Observer Pattern — Optimization¶
1. How to use this file¶
Twelve scenarios where Observer-style code is slower than it needs to be. Each:
- Scenario — the inefficiency.
- Before — code with realistic benchmark.
- After (collapsible) — fix + benchmark + why faster + trade-offs + when NOT.
The honest answer for many Observer "optimizations": they don't matter until you have 1000+ observers or 100k+ events/sec. Below that, simpler code wins.

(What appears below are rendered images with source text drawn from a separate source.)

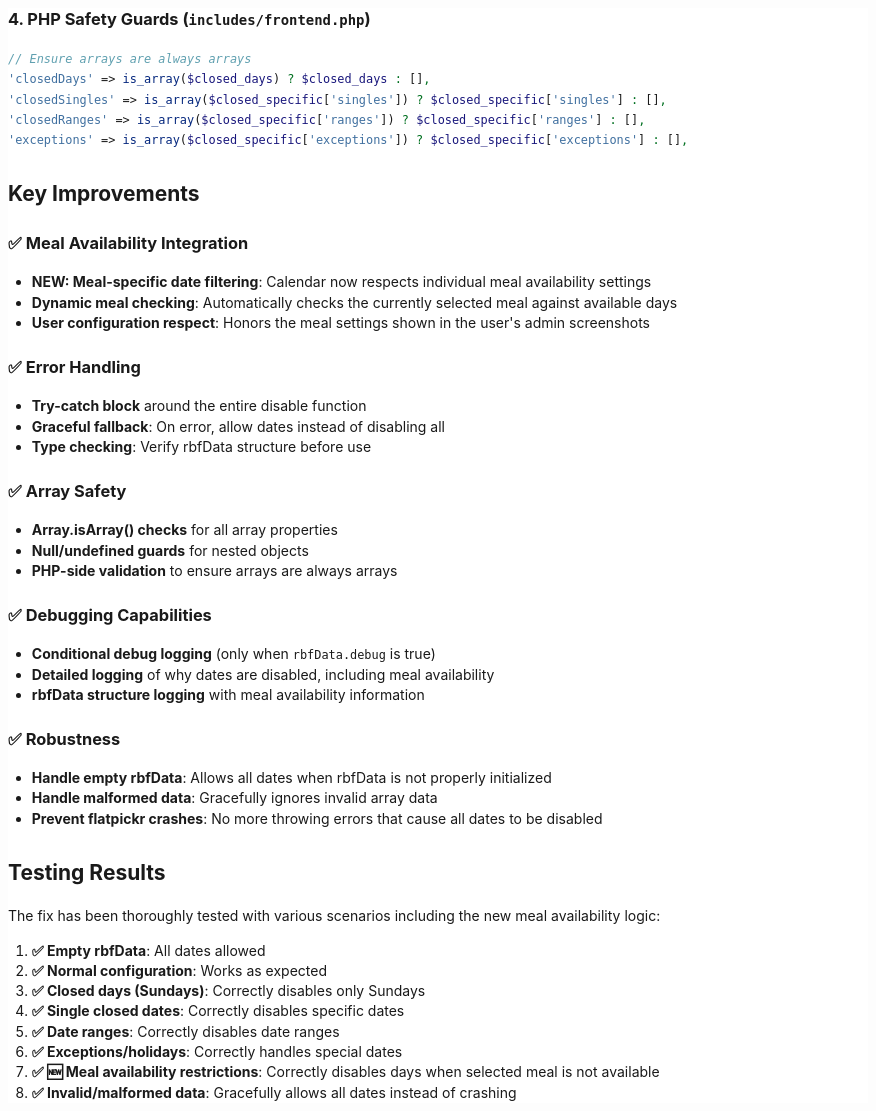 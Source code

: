 ### 4. PHP Safety Guards (`includes/frontend.php`)

```php
// Ensure arrays are always arrays
'closedDays' => is_array($closed_days) ? $closed_days : [],
'closedSingles' => is_array($closed_specific['singles']) ? $closed_specific['singles'] : [],
'closedRanges' => is_array($closed_specific['ranges']) ? $closed_specific['ranges'] : [],
'exceptions' => is_array($closed_specific['exceptions']) ? $closed_specific['exceptions'] : [],
```

## Key Improvements

### ✅ Meal Availability Integration
- **NEW: Meal-specific date filtering**: Calendar now respects individual meal availability settings
- **Dynamic meal checking**: Automatically checks the currently selected meal against available days
- **User configuration respect**: Honors the meal settings shown in the user's admin screenshots

### ✅ Error Handling
- **Try-catch block** around the entire disable function
- **Graceful fallback**: On error, allow dates instead of disabling all
- **Type checking**: Verify rbfData structure before use

### ✅ Array Safety
- **Array.isArray() checks** for all array properties
- **Null/undefined guards** for nested objects
- **PHP-side validation** to ensure arrays are always arrays

### ✅ Debugging Capabilities
- **Conditional debug logging** (only when `rbfData.debug` is true)
- **Detailed logging** of why dates are disabled, including meal availability
- **rbfData structure logging** with meal availability information

### ✅ Robustness
- **Handle empty rbfData**: Allows all dates when rbfData is not properly initialized
- **Handle malformed data**: Gracefully ignores invalid array data
- **Prevent flatpickr crashes**: No more throwing errors that cause all dates to be disabled

## Testing Results

The fix has been thoroughly tested with various scenarios including the new meal availability logic:

1. **✅ Empty rbfData**: All dates allowed
2. **✅ Normal configuration**: Works as expected
3. **✅ Closed days (Sundays)**: Correctly disables only Sundays
4. **✅ Single closed dates**: Correctly disables specific dates
5. **✅ Date ranges**: Correctly disables date ranges
6. **✅ Exceptions/holidays**: Correctly handles special dates
7. **✅ 🆕 Meal availability restrictions**: Correctly disables days when selected meal is not available
8. **✅ Invalid/malformed data**: Gracefully allows all dates instead of crashing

Anchored at Go 1.22, amd64.
2. Exercise 1 — Mutex around slice → atomic.Pointer copy-on-write¶
Before:
type Subject struct {
mu sync.RWMutex
observers []Observer
}
func (s *Subject) Notify(e Event) {
s.mu.RLock()
defer s.mu.RUnlock()
for _, o := range s.observers {
o.Notify(e)
}
}
After
type Subject struct {
observers atomic.Pointer[[]Observer]
}
func (s *Subject) Notify(e Event) {
obs := s.observers.Load()
if obs == nil { return }
for _, o := range *obs {
o.Notify(e)
}
}
func (s *Subject) Subscribe(o Observer) {
for {
old := s.observers.Load()
var next []Observer
if old != nil {
next = make([]Observer, len(*old)+1)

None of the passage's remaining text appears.